Task item:
Replicate the data exactly, every line included.

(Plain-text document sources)
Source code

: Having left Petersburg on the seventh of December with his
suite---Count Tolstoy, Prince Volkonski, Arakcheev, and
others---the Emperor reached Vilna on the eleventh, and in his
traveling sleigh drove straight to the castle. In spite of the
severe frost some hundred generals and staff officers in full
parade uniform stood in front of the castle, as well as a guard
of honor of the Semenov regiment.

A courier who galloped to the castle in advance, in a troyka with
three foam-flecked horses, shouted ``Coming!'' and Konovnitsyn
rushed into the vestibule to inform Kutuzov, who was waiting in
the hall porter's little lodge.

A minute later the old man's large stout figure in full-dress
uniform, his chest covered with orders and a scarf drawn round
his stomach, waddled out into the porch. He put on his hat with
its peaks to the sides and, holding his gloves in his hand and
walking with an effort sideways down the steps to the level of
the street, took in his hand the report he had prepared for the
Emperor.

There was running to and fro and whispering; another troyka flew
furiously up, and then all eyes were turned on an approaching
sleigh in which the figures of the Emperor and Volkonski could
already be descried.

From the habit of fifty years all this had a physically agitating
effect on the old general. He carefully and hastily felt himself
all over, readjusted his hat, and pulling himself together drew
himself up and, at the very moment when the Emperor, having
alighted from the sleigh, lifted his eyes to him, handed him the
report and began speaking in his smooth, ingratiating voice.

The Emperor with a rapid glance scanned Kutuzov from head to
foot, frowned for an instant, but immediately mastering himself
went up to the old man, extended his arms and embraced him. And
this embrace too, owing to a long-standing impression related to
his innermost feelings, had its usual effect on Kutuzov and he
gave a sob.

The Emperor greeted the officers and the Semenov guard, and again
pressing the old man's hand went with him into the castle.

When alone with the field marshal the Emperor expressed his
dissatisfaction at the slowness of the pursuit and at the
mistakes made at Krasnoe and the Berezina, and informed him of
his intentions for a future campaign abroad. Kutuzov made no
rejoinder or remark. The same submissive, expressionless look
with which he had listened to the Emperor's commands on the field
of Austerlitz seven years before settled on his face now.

Result for this exercise:
Source code

: Having left Petersburg on the seventh of December with his
suite---Count Tolstoy, Prince Volkonski, Arakcheev, and
others---the Emperor reached Vilna on the eleventh, and in his
traveling sleigh drove straight to the castle. In spite of the
severe frost some hundred generals and staff officers in full
parade uniform stood in front of the castle, as well as a guard
of honor of the Semenov regiment.

A courier who galloped to the castle in advance, in a troyka with
three foam-flecked horses, shouted ``Coming!'' and Konovnitsyn
rushed into the vestibule to inform Kutuzov, who was waiting in
the hall porter's little lodge.

A minute later the old man's large stout figure in full-dress
uniform, his chest covered with orders and a scarf drawn round
his stomach, waddled out into the porch. He put on his hat with
its peaks to the sides and, holding his gloves in his hand and
walking with an effort sideways down the steps to the level of
the street, took in his hand the report he had prepared for the
Emperor.

There was running to and fro and whispering; another troyka flew
furiously up, and then all eyes were turned on an approaching
sleigh in which the figures of the Emperor and Volkonski could
already be descried.

From the habit of fifty years all this had a physically agitating
effect on the old general. He carefully and hastily felt himself
all over, readjusted his hat, and pulling himself together drew
himself up and, at the very moment when the Emperor, having
alighted from the sleigh, lifted his eyes to him, handed him the
report and began speaking in his smooth, ingratiating voice.

The Emperor with a rapid glance scanned Kutuzov from head to
foot, frowned for an instant, but immediately mastering himself
went up to the old man, extended his arms and embraced him. And
this embrace too, owing to a long-standing impression related to
his innermost feelings, had its usual effect on Kutuzov and he
gave a sob.

The Emperor greeted the officers and the Semenov guard, and again
pressing the old man's hand went with him into the castle.

When alone with the field marshal the Emperor expressed his
dissatisfaction at the slowness of the pursuit and at the
mistakes made at Krasnoe and the Berezina, and informed him of
his intentions for a future campaign abroad. Kutuzov made no
rejoinder or remark. The same submissive, expressionless look
with which he had listened to the Emperor's commands on the field
of Austerlitz seven years before settled on his face now.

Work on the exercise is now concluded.